Comiserações sobre desiguais realidades financeiras à parte, o sucesso do Newcastle árabe, pacientemente manejado pela audácia refrescante dum ainda promissor Eddie Howe, exímio conhecedor do jogo sem a habitual ingenuidade dos treinadores jovens, ainda românticos antes de pragmáticos, chega injustamente tarde para um povo apaixonadíssimo pelo clube.

Pouca gente futebolística conhece melhor a angústia da espera e do fracasso. O último festejo a sério datava de 1969, quando a equipa teve de correr a Europa para conquistar a Taça das Cidades com Feira (eliminando pelo caminho o Vitória setubalense do mestre Fernando Vaz, que já tinha passado por cima do Lyon com cinco golos e pela Fiorentina com três); e, imagine-se, internamente a memória era ainda mais aguada – recuávamos a 54/55, quando se levantou a Taça diante do Manchester City. Nem a tradição oral já era fácil manter.
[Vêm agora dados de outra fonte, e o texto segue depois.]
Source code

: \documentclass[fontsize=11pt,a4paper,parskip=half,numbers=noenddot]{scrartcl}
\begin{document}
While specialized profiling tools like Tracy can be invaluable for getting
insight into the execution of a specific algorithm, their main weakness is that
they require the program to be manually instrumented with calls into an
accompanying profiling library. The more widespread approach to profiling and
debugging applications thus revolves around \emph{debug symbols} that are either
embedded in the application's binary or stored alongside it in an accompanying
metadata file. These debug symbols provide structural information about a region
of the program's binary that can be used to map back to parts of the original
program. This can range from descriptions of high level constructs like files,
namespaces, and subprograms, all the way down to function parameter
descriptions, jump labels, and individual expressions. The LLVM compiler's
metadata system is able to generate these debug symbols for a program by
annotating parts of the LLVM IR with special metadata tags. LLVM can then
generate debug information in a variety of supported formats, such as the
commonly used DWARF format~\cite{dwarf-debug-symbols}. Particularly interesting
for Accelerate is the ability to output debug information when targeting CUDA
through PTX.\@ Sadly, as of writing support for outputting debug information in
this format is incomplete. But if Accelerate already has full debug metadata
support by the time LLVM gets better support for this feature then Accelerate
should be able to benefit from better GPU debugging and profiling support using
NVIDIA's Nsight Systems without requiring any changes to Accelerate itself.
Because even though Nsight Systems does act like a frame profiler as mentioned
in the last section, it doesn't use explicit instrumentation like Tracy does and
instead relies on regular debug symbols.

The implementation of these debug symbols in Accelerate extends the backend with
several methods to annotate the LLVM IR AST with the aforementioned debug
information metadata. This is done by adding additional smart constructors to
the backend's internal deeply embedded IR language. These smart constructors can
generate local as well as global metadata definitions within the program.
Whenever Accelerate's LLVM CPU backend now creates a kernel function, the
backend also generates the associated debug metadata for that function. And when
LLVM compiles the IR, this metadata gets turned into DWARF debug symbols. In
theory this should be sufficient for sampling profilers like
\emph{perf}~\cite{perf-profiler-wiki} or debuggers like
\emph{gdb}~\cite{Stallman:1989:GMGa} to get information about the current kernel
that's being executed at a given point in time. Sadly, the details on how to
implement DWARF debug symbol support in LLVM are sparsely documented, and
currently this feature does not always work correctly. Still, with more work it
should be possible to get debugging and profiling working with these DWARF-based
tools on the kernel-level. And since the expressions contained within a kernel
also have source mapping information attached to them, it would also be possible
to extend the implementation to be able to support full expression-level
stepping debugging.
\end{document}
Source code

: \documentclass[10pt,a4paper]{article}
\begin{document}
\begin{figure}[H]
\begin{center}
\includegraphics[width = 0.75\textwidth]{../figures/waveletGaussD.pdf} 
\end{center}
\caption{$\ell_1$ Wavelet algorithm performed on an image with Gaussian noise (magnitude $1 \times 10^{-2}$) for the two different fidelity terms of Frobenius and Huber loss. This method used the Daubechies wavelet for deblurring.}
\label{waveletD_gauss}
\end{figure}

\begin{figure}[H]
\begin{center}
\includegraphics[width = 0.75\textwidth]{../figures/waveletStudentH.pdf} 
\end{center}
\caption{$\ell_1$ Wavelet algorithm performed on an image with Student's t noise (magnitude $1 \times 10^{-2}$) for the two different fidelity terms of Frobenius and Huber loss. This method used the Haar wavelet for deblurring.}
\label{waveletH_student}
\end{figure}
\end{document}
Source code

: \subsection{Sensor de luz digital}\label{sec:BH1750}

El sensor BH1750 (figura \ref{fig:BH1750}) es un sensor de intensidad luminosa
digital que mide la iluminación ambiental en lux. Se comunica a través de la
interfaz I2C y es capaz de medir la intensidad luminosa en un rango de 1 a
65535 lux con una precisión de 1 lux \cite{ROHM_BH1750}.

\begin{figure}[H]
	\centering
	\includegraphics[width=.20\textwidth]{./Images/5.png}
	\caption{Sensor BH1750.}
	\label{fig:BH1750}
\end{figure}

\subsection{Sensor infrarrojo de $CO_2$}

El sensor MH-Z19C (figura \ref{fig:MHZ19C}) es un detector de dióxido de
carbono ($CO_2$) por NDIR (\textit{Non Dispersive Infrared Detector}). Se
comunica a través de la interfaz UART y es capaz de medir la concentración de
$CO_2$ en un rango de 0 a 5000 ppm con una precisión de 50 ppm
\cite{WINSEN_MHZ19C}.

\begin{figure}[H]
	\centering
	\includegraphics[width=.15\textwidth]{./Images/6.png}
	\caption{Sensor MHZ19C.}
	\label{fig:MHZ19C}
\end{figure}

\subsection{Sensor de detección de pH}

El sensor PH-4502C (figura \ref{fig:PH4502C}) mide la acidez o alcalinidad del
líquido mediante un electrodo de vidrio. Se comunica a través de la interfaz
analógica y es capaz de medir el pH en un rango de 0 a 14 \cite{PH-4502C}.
Nos anos 90, já testemunhada por muitos, foi o quase. A fase foi bonita, mas mais frustrante que outra coisa: quando Kevin Keegan perdeu a Premier League 1995/96, depois de estar 12 pontos à frente em Janeiro, o mundo desabou. Porque aquele Newcastle fora sustentado por um pressuposto muito simples: ser fiel à ardente paixão das bancadas emulando-a numa vertigem tática sem precedentes, aproveitando os talentos de Ginola, Ferdinand, Beardsley ou Asprilla. A Sky Sports chamou-lhes os “Entertainers”. O Newcastle não tinha possibilidades tão reais de título desde… 1927. E esse entusiasmo resultava em incontrolável futebol de ataque. A Keegan, genial enquanto jogador e tão genial gestor homens, interessava sobretudo continuar a atacar, sem pensar nos riscos – certo dia, numa palestra, recorreu à analogia da bola de neve, que continua a crescer e a crescer incontrolavelmente. A equipa perdera uma vez nas primeiras 16 jornadas, era manter o ritmo e aproveitar o embalo.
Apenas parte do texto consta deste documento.